▶ _Your task_
Keyword search on "When": report each line of the records that contains it.

(Saved entries)
_ _ _ _ _
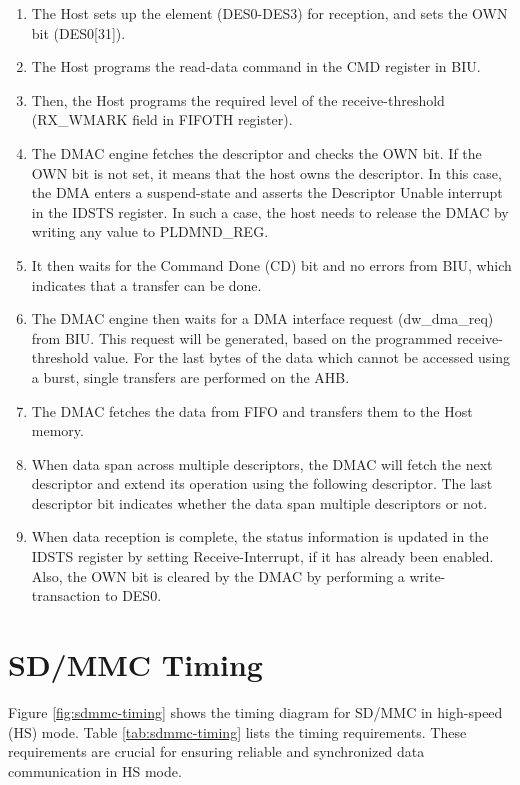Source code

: \documentclass[main\_\_EN.tex]{subfiles}
\begin{document}
\begin{enumerate}
\item The Host sets up the element (DES0-DES3) for reception, and sets the OWN bit (DES0[31]).
\item The Host programs the read-data command in the CMD register in BIU.
\item Then, the Host programs the required level of the receive-threshold (RX\_WMARK field in FIFOTH register).
\item The DMAC engine fetches the descriptor and checks the OWN bit. If the OWN bit is not set, it means that the host owns the descriptor. In this case, the DMA enters a suspend-state and asserts the Descriptor Unable interrupt in the IDSTS register. In such a case, the host needs to release the DMAC by writing any value to PLDMND\_REG.
\item It then waits for the Command Done (CD) bit and no errors from BIU, which indicates that a transfer can be done.
\item The DMAC engine then waits for a DMA interface request (dw\_dma\_req) from BIU. This request will be generated, based on the programmed receive-threshold value. For the last bytes of the data which cannot be accessed using a burst, single transfers are performed on the AHB.
\item The DMAC fetches the data from FIFO and transfers them to the Host memory.
\item When data span across multiple descriptors, the DMAC will fetch the next descriptor and extend its operation using the following descriptor. The last descriptor bit indicates whether the data span multiple descriptors or not.
\item When data reception is complete, the status information is updated in the IDSTS register by setting Receive-Interrupt, if it has already been enabled. Also, the OWN bit is cleared by the DMAC by performing a write-transaction to DES0.
\end{enumerate}

\section{SD/MMC Timing}

Figure \ref{fig:sdmmc-timing} shows the timing diagram for SD/MMC in high-speed (HS) mode. Table \ref{tab:sdmmc-timing} lists the timing requirements. These requirements are crucial for ensuring reliable and synchronized data communication in HS mode.
\end{document}
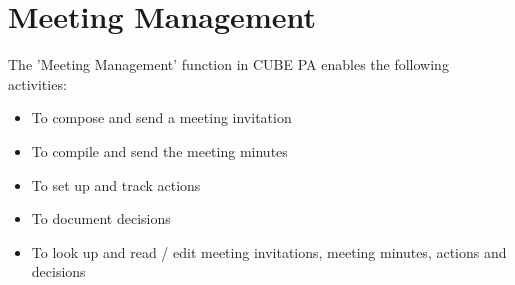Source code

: 
\clearpage
\section{Meeting Management}

The 'Meeting Management' function in CUBE PA enables the following activities:


\begin{itemize}
\item
To compose and send a meeting invitation
\item
To compile and send the meeting minutes
\item
To set up and track actions
\item
To document decisions
\item
To look up and read / edit meeting invitations, meeting minutes, actions and decisions
\end{itemize}

\vspace{2cm}

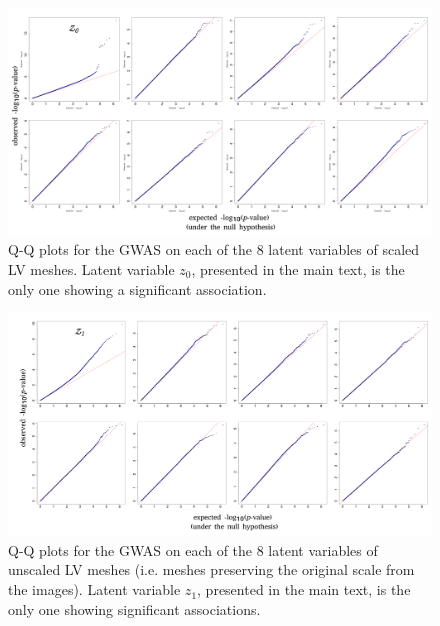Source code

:\documentclass[fleqn,10pt]{wlscirep}
\begin{document}
\begin{figure}
 \centering
 \includegraphics[width=\textwidth]{figs/supplementary/scaled_qq.png}
 \caption{Q-Q plots for the GWAS on each of the 8 latent variables of scaled LV meshes. Latent variable $z_0$, presented in the main text, is the only one showing a significant association.}
 \label{fig:qq_scaled}
\end{figure}

\begin{figure}
 \centering
 \includegraphics[width=\textwidth]{figs/supplementary/unscaled_qq.png}
 \caption{Q-Q plots for the GWAS on each of the 8 latent variables of unscaled LV meshes (i.e. meshes preserving the original scale from the images). Latent variable $z_1$, presented in the main text, is the only one showing significant associations.}
 \label{fig:qq_unscaled}
\end{figure}
\end{document}
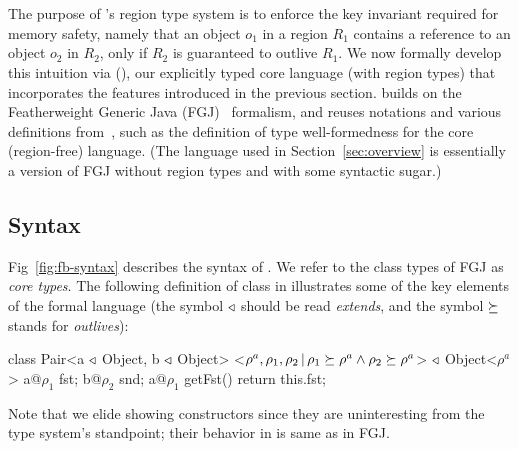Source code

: \section{\fbname}
\label{sec:type-system}

The purpose of \name's region type system is to enforce the key
invariant required for memory safety, namely that an object $o_1$ in a
region $R_1$ contains a reference to an object $o_2$ in $R_2$, only if
$R_2$ is guaranteed to outlive $R_1$.  We now formally develop this
intuition via \fbname (\FB), our explicitly typed core language (with
region types) that incorporates the features introduced in the
previous section. \fbname builds on the Featherweight Generic Java
(FGJ)~\cite{fgj} formalism, and reuses notations and various
definitions from~\cite{fgj}, such as the definition of type
well-formedness for the core (region-free) language.  (The language
used in Section~\ref{sec:overview} is essentially a version of FGJ
without region types and with some syntactic sugar.)


\subsection{Syntax}
\label{sec:fb-syntax}

Fig~\ref{fig:fb-syntax} describes the syntax of \FB.
We refer to the class types of FGJ as \emph{core types}.
%
The following definition of  class in \FB illustrates some of
the key elements of the formal language (the symbol $\triangleleft$ should
be read \emph{extends}, and the symbol $\succeq$ stands for
\emph{outlives}):
\begin{codejava}[mathescape=true]
class Pair<a $\triangleleft$ Object, b $\triangleleft$ Object>
          <$\rho^a, \rho_1, \rho_2 \,|\, \rho_1 \succeq \rho^a \wedge \rho_2 \succeq \rho^a$> $\triangleleft$ Object<$\rho^a$> {
  a@$\rho_1$ fst; 
  b@$\rho_2$ snd;
  a@$\rho_1$ getFst() { 
    return this.fst; 
  }
}
\end{codejava}
Note that we elide showing constructors since they are uninteresting
from the type system's standpoint; their behavior in \FB is same as in
FGJ. 

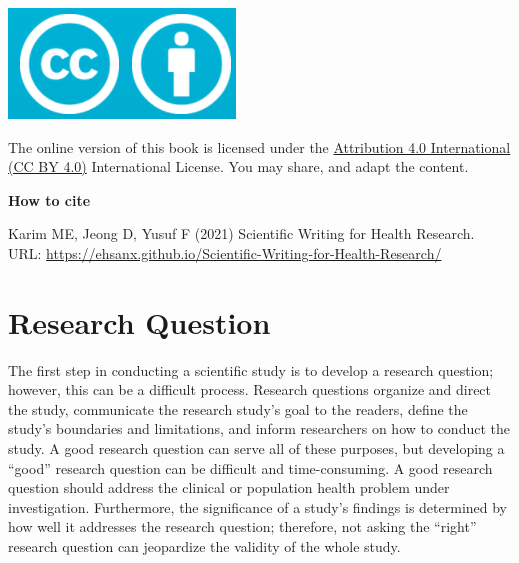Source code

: \documentclass[
]{book}
\begin{document}
\includegraphics[width=0.25\linewidth]{images/by}

The online version of this book is licensed under the \href{https://creativecommons.org/licenses/by/4.0/}{Attribution 4.0 International (CC BY 4.0)} International License. You may share, and adapt the content.

\begin{rmdcomment}
\textbf{How to cite}

Karim ME, Jeong D, Yusuf F (2021) Scientific Writing for Health
Research. URL:
\url{https://ehsanx.github.io/Scientific-Writing-for-Health-Research/}
\end{rmdcomment}

\hypertarget{research-question}{%
\chapter{Research Question}\label{research-question}}

The first step in conducting a scientific study is to develop a research question; however, this can be a difficult process. Research questions organize and direct the study, communicate the research study's goal to the readers, define the study's boundaries and limitations, and inform researchers on how to conduct the study. A good research question can serve all of these purposes, but developing a ``good'' research question can be difficult and time-consuming. A good research question should address the clinical or population health problem under investigation. Furthermore, the significance of a study's findings is determined by how well it addresses the research question; therefore, not asking the ``right'' research question can jeopardize the validity of the whole study.
\end{document}
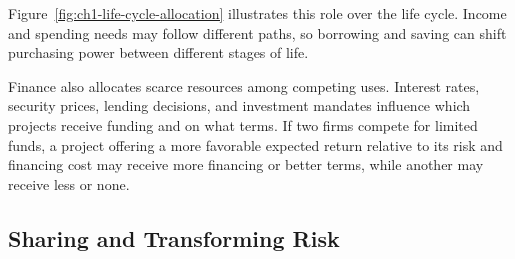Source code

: Figure~\ref{fig:ch1-life-cycle-allocation} illustrates this role over the life cycle. Income and spending needs may follow different paths, so borrowing and saving can shift purchasing power between different stages of life.

Finance also allocates scarce resources among competing uses. Interest rates, security prices, lending decisions, and investment mandates influence which projects receive funding and on what terms. If two firms compete for limited funds, a project offering a more favorable expected return relative to its risk and financing cost may receive more financing or better terms, while another may receive less or none.

\subsection{Sharing and Transforming Risk}

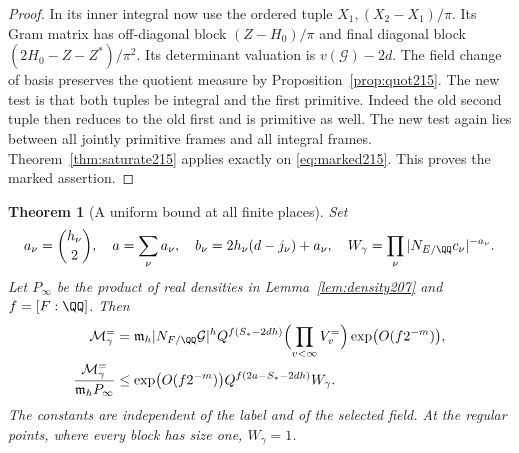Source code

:\documentclass[a4paper,11pt]{article}
\newtheorem{theorem}[proposition]{Theorem}
\theoremstyle{definition}
\theoremstyle{remark}
\numberwithin{equation}{section}
\begin{document}
\begin{proof}
In its inner integral now use the ordered tuple
\(X_1,(X_2-X_1)/\pi\). Its Gram matrix has off-diagonal
block \((Z-H_0)/\pi\) and final diagonal block
\((2H_0-Z-Z^*)/\pi^2\). Its determinant valuation is
\(v(\mathcal G)-2d\). The field change of basis preserves the
quotient measure by Proposition~\ref{prop:quot215}. The new
test is that both tuples be integral and the first primitive.
Indeed the old second tuple then reduces to the old first and
is primitive as well. The new test again lies between all
jointly primitive frames and all integral frames.
Theorem~\ref{thm:saturate215} applies exactly on
\eqref{eq:marked215}. This proves the marked assertion.
\end{proof}

\begin{theorem}[A uniform bound at all finite places]\leavevmode\label{thm:allfinite215}
Set
\[
 a_\nu=\binom{h_\nu}{2},\quad a=\sum_\nu a_\nu,\quad
 b_\nu=2h_\nu(d-j_\nu)+a_\nu,\quad
 W_\gamma=\prod_\nu |N_{E/\QQ}c_\nu|^{-a_\nu}.
\]
Let \(P_\infty\) be the product of real densities in
Lemma~\ref{lem:density207} and \(f=[F:\QQ]\). Then
\begin{align}
 \mathcal M_\gamma^{=}
 &=\mathfrak m_h |N_{F/\QQ}\mathcal G|^h
          Q^{f(S_*-2dh)} \Bigl(\prod_{v<\infty}V_v^{=}\Bigr)
          \exp\bigl(O(f2^{-m})\bigr),                    \label{eq:fprod215}\\
 \frac{\mathcal M_\gamma^{=}}{\mathfrak m_h P_\infty}
 &\le \exp\bigl(O(f2^{-m})\bigr)
            Q^{f(2a-S_*-2dh)} W_\gamma .                \label{eq:fratio215}
\end{align}
The constants are independent of the label and of the selected
field. At the regular points, where every block has size one,
\(W_\gamma=1\).
\end{theorem}
\end{document}
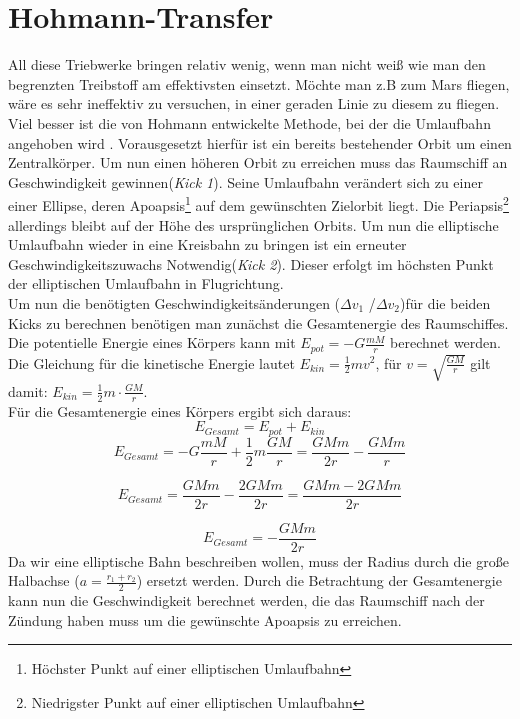 \documentclass[12pt,a4paper]{article}
\begin{document}
\section{Hohmann-Transfer}
All diese Triebwerke bringen relativ wenig, wenn man nicht weiß wie man den begrenzten Treibstoff am effektivsten einsetzt. Möchte man z.B zum Mars fliegen, wäre es sehr ineffektiv zu versuchen, in einer geraden Linie zu diesem zu fliegen. Viel besser ist die von Hohmann entwickelte Methode, bei der die Umlaufbahn angehoben wird . Vorausgesetzt hierfür ist ein bereits bestehender Orbit um einen Zentralkörper. Um nun einen höheren Orbit zu erreichen muss das Raumschiff an Geschwindigkeit gewinnen(\emph{Kick 1}). Seine Umlaufbahn verändert sich zu einer einer Ellipse, deren Apoapsis\footnote{Höchster Punkt auf einer elliptischen Umlaufbahn} auf dem gewünschten Zielorbit liegt. Die Periapsis\footnote{Niedrigster Punkt auf einer elliptischen Umlaufbahn} allerdings bleibt auf der Höhe des ursprünglichen Orbits. Um nun die elliptische Umlaufbahn wieder in eine Kreisbahn zu bringen ist ein erneuter Geschwindigkeitszuwachs Notwendig(\emph{Kick 2}). Dieser erfolgt im höchsten Punkt der elliptischen Umlaufbahn in Flugrichtung.\\
Um nun die benötigten Geschwindigkeitsänderungen ($\Delta v_1 $ /$\Delta v_2 $)für die beiden Kicks zu berechnen benötigen man zunächst die Gesamtenergie des Raumschiffes.\\
Die potentielle Energie eines Körpers kann mit $E_{pot} = - G \frac{mM}{r} $ berechnet werden. Die Gleichung für die kinetische Energie lautet $E_{kin} = \frac{1}{2}mv^2$, für $v = \sqrt{\frac{GM}{r}}$  gilt damit: $ E_{kin} = \frac{1}{2}m \cdot \frac{GM}{r}$. 
\\Für die Gesamtenergie eines Körpers ergibt sich daraus:
\begin{equation}
E_{Gesamt} = E_{pot} + E_{kin} 
\end{equation}
\begin{equation}
E_{Gesamt} = - G \frac{mM}{r} + \frac{1}{2}m\frac{GM}{r} = \frac{GMm}{2r} -\frac{GMm}{r} 
\end{equation}

\begin{equation}
E_{Gesamt} = \frac{GMm}{2r} -\frac{2GMm}{2r} = \frac{GMm - 2GMm}{2r}
\end{equation}

\begin{equation}
E_{Gesamt} = - \frac{GMm}{2r}
\end{equation}
Da wir eine elliptische Bahn beschreiben wollen, muss der Radius durch die große Halbachse ($a = \frac{r_1+r_2}{2} $) ersetzt werden.
Durch die Betrachtung der Gesamtenergie kann nun die Geschwindigkeit berechnet werden, die das Raumschiff nach der Zündung haben muss um die gewünschte Apoapsis zu erreichen. 
\end{document}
_ _ _ _ _
▶ _Written solution_
\item When data span across multiple descriptors, the DMAC will fetch the next descriptor and extend its operation using the following descriptor. The last descriptor bit indicates whether the data span multiple descriptors or not.
\item When data reception is complete, the status information is updated in the IDSTS register by setting Receive-Interrupt, if it has already been enabled. Also, the OWN bit is cleared by the DMAC by performing a write-transaction to DES0.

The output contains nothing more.